DynamicOED.jl is focused on deriving optimal experimental designs for differential (algebraic) systems of the form

\begin{aligned} 0 &= f(\dot{x}, x, p, t, u), \\ y &= h(x), \end{aligned}

on a fixed time horizon $\mathcal T := [t_0, t_f]$ where we have states $x(\cdot) : \mathcal T \mapsto \mathbb R^{n_x}$ and $y$ and $h: \mathbb{R}^{n_x} \mapsto \mathbb{R}^{n_h}$ indicate the observed states and the measurement function, respectively.

In the optimal experimental design problem the experimental setting, e.g., initial conditions and controls, as well as the decision when to measure are determined such that the collected data from this experiment can be used to accurately estimate the model's parameters. The problem we are solving reads

\begin{aligned} &\underset{x, G, F, w, x_0, u, \tau}{\text{min}} && \phi(F(t_f) + \tau I) \\ &\text{subject to} && 0 & = & f(\dot x, x, p, t, u),\\ &&& 0 & = & f_{\dot x}(\dot x, x, p, t, u) \dot{G} + f_x(\dot x, x, p, t, u)G + f_p(\dot x, x, p, t, u),\\ &&& \dot F & = & \sum_{i=1}^{n_h} w_i(t) (h^i_x(x) G)^\top (h^i_x(x) G), \\ &&& \dot z & = & w,\\ &&& x(t_0) & = & x_0, \quad G(t_0) = 0, \quad F(t_0) = 0, \quad z(t_0) = 0,\\ &&& u & \in & \mathcal{U},\\ &&& w & \in & \mathcal W,\\ &&& z(t_f) - M & \leq & 0, \end{aligned}

where the first and second constraint denote the dynamical system and the variational differential (algebraic) equation for the sensitivities of the solution $x(\cdot)$ with respect to the uncertain parameters, respectively. They are given in an implicit form. Here, $f_{\dot x}$ ($f_x$) denotes the partial derivative of $f$ with respect to $\dot x$ ($x$).

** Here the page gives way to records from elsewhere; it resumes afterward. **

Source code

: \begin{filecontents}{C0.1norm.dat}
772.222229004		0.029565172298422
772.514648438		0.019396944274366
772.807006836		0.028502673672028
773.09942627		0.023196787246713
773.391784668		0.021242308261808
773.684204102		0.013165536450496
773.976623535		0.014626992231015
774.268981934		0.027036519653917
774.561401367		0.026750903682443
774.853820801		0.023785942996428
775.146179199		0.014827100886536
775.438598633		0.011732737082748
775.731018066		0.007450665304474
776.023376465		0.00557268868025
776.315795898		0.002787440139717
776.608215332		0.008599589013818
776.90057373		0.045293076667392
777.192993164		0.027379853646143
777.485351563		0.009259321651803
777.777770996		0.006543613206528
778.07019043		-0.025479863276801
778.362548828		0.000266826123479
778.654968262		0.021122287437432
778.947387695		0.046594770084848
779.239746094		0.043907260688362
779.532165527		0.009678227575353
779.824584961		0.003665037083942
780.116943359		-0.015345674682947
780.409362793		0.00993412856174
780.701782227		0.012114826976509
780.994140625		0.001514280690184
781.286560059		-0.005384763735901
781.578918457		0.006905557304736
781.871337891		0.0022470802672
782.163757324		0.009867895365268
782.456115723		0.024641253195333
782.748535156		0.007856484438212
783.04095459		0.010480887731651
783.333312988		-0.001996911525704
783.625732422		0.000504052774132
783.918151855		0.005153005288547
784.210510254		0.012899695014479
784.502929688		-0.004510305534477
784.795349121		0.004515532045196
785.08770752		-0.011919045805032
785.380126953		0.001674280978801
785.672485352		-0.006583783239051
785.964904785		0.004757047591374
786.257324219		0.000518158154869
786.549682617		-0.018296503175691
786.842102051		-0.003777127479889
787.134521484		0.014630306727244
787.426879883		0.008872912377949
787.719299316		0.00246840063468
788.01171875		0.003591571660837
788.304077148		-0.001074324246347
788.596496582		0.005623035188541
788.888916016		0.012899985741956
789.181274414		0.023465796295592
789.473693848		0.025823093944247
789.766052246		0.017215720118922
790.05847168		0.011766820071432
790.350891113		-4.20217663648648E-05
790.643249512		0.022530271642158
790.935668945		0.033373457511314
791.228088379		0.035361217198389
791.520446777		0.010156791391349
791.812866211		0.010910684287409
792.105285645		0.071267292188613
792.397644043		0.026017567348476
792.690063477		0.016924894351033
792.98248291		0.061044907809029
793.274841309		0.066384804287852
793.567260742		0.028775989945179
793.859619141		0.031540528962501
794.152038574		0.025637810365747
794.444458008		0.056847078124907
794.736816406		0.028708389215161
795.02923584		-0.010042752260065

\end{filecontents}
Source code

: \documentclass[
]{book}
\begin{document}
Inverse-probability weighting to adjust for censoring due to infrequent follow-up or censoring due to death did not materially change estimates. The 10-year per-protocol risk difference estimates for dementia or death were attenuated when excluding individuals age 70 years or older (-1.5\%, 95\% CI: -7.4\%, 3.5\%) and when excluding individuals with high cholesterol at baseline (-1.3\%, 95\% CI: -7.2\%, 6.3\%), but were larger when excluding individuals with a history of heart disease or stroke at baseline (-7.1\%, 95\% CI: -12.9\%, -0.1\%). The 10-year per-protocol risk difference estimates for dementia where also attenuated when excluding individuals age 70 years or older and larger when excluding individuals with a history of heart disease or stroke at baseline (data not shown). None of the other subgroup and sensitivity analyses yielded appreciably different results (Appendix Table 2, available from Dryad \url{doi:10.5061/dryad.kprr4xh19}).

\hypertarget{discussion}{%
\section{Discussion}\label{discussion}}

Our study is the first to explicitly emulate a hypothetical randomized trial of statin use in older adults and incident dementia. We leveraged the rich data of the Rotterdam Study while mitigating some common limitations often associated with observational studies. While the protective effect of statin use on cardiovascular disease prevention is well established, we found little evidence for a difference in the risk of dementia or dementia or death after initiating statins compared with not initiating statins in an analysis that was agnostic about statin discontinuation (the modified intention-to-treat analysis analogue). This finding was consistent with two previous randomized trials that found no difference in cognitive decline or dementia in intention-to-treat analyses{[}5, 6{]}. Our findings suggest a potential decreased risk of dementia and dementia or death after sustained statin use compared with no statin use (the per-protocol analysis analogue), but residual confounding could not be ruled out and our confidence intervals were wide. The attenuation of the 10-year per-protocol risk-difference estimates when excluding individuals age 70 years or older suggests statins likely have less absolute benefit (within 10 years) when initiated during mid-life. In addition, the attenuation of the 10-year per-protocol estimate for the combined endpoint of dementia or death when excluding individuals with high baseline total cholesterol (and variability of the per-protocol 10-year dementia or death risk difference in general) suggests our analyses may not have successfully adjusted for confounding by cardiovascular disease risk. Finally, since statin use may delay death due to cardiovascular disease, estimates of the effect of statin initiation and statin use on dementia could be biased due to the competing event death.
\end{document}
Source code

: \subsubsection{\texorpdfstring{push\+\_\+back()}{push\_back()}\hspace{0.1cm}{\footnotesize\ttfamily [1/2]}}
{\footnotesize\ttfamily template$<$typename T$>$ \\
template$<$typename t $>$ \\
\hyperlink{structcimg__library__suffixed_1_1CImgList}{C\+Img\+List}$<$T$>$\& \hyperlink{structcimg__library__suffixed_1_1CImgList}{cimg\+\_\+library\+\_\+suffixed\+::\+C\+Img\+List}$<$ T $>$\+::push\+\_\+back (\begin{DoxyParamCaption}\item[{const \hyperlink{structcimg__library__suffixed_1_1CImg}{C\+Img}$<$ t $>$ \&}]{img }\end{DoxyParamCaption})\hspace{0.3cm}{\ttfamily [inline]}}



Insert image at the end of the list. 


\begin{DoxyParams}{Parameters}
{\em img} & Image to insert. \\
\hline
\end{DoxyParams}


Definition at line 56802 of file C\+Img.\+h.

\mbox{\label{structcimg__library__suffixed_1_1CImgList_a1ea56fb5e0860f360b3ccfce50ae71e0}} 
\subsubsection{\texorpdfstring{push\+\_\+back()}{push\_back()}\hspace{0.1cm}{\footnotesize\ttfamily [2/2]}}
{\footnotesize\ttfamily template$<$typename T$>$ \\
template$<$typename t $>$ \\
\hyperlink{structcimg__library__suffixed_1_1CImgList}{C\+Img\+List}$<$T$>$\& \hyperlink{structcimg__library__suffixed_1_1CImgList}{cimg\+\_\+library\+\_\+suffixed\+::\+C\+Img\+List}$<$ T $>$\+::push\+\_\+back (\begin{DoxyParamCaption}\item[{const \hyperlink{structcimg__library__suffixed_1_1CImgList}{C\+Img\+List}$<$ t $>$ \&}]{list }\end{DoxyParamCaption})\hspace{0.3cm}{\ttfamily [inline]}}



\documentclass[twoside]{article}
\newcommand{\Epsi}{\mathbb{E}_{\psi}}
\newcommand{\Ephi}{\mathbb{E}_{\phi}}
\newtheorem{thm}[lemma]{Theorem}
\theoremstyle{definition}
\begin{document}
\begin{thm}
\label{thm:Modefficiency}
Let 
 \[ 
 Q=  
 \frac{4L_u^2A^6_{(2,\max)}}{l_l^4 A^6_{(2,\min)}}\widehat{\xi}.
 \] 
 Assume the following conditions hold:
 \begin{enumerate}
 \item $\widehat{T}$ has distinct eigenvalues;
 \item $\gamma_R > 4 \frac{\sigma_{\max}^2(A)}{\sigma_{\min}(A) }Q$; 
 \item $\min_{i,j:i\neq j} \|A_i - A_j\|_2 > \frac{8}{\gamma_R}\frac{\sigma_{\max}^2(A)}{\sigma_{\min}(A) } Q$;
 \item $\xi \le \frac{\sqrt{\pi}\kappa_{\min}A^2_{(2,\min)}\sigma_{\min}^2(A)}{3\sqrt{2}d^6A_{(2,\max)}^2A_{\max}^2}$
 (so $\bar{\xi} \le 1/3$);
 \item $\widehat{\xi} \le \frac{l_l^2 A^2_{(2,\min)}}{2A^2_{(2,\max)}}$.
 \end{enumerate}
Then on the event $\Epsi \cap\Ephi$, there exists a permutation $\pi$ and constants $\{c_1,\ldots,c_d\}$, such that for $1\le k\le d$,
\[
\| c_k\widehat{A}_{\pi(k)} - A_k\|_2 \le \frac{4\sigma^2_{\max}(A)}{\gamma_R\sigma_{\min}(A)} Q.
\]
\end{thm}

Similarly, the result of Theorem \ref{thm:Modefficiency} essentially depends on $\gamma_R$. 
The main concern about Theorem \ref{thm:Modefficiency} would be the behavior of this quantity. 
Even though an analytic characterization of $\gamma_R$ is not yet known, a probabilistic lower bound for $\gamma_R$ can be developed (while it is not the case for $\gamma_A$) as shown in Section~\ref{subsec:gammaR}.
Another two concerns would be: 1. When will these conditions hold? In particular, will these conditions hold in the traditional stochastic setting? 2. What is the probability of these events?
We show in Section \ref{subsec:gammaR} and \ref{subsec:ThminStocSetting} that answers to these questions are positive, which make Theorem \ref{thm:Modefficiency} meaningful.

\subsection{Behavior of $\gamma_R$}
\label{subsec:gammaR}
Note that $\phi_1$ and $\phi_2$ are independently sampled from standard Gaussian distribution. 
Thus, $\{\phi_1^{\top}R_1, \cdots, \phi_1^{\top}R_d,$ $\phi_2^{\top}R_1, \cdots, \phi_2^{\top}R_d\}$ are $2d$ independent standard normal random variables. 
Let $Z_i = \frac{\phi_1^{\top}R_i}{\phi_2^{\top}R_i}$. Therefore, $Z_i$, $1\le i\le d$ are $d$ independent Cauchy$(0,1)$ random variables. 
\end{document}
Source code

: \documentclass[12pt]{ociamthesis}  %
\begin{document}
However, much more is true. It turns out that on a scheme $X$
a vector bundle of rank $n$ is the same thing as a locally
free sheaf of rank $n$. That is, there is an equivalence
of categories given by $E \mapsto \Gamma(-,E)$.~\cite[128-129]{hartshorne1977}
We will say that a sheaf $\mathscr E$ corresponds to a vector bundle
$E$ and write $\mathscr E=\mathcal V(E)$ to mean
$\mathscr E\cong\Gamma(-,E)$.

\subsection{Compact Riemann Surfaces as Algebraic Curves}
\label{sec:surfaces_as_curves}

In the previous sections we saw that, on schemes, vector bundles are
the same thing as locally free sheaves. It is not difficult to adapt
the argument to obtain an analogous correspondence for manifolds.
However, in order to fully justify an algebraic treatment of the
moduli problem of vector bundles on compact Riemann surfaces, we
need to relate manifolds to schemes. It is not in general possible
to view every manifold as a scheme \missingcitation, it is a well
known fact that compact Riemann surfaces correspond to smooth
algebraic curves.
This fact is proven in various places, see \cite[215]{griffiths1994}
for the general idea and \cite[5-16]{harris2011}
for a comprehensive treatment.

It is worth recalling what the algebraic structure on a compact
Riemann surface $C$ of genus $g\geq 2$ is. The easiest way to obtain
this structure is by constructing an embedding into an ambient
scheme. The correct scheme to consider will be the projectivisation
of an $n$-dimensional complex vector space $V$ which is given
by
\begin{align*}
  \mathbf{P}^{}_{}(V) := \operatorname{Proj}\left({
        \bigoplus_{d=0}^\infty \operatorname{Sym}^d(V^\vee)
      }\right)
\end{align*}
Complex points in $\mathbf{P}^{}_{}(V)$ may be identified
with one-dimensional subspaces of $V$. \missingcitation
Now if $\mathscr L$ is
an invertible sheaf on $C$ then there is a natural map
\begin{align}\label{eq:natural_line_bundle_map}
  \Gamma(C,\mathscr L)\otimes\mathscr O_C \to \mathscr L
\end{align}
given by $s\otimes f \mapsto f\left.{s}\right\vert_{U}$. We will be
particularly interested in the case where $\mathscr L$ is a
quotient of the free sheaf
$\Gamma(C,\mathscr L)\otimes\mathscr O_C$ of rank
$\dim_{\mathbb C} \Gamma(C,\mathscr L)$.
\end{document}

The objective $\phi(F(t_f) + \tau I)$ of Bolza type is a suited objective function, e.g., the A-criterion $\phi(F) = \textrm{trace}(F^{-1}(t_f))$, and $\tau \in \mathbb R_+$ denotes a regularization term. The evolution of the symmetric FIM $F : \mathcal{T} \mapsto \mathbb{R}^{n_p \times n_p}$ is influenced by the measurement function $h$, the sensitivities $G : \mathcal{T} \mapsto \mathbb{R}^{n_x \times n_p}$ and the sampling decisions $w(t) \in \{0,1\}^{n_h}$. The latter are the main optimization variables and represent the decision whether to measure at a given time point or not. The sampling decisions are then accumulated in the variables $z$ and constrained by $M \in \mathbb{R}^{n_h}_{+}$. Additionally, controls $u \in \mathcal{U}$ may be present to stimulate the system.